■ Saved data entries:

■ ■ ■ ■

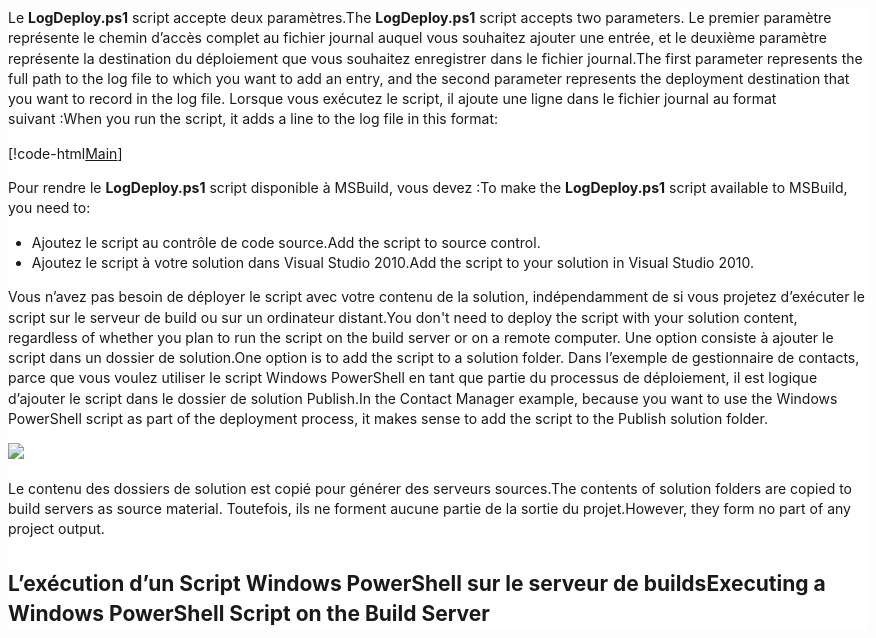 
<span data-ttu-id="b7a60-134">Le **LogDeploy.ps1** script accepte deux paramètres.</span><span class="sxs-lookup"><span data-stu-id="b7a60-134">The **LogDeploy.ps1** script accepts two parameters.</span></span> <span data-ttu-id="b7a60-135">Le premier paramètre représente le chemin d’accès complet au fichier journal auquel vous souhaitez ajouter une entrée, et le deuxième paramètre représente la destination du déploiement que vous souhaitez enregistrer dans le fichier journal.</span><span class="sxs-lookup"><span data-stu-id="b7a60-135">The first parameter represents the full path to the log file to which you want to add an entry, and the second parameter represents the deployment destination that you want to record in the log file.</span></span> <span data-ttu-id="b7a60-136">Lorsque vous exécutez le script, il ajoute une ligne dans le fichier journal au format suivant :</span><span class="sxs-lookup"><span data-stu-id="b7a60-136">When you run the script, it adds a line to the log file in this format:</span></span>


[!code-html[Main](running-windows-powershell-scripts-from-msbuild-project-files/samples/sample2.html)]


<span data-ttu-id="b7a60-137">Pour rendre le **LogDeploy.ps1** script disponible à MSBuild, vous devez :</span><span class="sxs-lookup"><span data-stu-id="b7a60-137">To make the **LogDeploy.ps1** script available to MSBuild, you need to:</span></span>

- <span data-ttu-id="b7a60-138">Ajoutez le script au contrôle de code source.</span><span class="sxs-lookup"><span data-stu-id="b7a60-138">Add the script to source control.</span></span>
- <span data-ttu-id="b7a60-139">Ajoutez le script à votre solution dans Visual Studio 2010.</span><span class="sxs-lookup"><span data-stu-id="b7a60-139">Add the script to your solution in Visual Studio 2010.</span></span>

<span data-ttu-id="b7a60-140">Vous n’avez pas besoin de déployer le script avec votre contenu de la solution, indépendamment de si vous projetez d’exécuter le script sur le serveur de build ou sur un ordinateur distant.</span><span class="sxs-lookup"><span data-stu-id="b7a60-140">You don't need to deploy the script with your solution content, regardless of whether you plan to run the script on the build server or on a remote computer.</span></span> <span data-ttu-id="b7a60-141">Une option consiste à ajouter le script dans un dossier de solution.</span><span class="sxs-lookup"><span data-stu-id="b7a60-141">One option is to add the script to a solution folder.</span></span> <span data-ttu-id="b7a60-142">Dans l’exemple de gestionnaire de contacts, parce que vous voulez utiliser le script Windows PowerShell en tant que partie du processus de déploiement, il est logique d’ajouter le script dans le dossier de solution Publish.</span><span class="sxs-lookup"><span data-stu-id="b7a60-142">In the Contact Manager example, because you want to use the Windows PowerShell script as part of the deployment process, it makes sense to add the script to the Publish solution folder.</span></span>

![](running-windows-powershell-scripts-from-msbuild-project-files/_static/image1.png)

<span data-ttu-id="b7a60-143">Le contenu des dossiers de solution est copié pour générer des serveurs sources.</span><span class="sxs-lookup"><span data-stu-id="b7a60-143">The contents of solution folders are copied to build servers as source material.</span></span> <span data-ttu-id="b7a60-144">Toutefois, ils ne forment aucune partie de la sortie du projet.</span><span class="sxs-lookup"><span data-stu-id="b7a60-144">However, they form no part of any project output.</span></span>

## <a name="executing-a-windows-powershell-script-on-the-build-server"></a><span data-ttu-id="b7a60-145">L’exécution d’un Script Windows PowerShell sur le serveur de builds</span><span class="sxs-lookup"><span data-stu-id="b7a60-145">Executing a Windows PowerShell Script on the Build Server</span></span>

■ ■ ■ ■

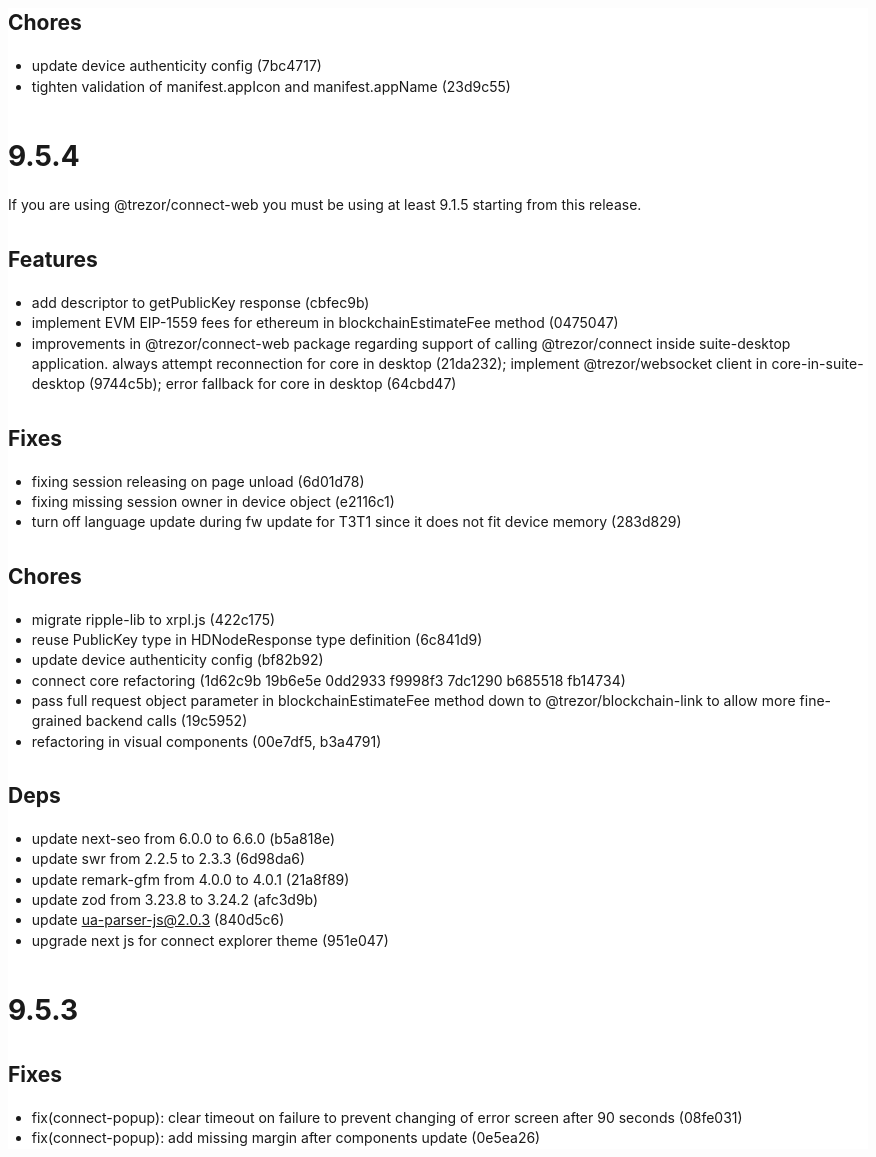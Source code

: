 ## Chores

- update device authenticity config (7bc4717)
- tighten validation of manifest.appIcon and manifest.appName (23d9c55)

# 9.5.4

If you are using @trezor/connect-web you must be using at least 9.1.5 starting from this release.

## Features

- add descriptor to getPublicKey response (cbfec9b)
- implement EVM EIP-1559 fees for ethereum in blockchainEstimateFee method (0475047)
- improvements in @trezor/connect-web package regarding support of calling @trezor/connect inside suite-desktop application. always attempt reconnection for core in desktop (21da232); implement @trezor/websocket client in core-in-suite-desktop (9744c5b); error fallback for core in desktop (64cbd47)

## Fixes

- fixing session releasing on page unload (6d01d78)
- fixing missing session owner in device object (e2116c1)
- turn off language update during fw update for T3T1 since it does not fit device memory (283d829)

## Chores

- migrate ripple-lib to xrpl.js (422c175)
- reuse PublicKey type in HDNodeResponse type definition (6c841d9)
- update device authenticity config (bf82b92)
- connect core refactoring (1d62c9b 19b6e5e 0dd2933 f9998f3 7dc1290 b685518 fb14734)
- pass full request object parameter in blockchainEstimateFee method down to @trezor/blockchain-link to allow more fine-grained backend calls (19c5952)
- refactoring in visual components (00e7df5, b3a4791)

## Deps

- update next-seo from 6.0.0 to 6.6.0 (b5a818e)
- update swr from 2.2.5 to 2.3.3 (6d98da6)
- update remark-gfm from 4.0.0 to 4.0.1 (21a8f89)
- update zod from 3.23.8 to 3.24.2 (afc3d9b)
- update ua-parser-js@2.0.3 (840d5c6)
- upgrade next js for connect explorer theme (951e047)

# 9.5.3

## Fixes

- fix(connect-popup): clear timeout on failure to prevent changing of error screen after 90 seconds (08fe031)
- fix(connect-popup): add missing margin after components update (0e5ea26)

■ ■ ■ ■

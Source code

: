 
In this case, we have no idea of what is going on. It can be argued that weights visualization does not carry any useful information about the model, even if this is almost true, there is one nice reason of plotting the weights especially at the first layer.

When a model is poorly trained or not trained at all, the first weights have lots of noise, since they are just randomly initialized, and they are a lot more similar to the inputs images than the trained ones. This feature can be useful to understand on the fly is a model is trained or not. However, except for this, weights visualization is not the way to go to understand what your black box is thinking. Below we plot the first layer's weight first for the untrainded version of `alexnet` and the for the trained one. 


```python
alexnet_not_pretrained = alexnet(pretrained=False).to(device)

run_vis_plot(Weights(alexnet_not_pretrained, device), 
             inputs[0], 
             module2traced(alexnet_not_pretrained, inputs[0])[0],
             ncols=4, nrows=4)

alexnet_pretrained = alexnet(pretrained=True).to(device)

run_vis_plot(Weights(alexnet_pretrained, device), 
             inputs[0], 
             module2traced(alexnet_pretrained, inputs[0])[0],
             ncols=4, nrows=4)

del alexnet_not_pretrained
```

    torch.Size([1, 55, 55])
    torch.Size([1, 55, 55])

■ ■ ■ ■

■ REQUIRED ACTION: Copy out every line of the data where the word "layer" occurs.

■ TASK OUTPUT:
In this case, we have no idea of what is going on. It can be argued that weights visualization does not carry any useful information about the model, even if this is almost true, there is one nice reason of plotting the weights especially at the first layer.
When a model is poorly trained or not trained at all, the first weights have lots of noise, since they are just randomly initialized, and they are a lot more similar to the inputs images than the trained ones. This feature can be useful to understand on the fly is a model is trained or not. However, except for this, weights visualization is not the way to go to understand what your black box is thinking. Below we plot the first layer's weight first for the untrainded version of `alexnet` and the for the trained one. 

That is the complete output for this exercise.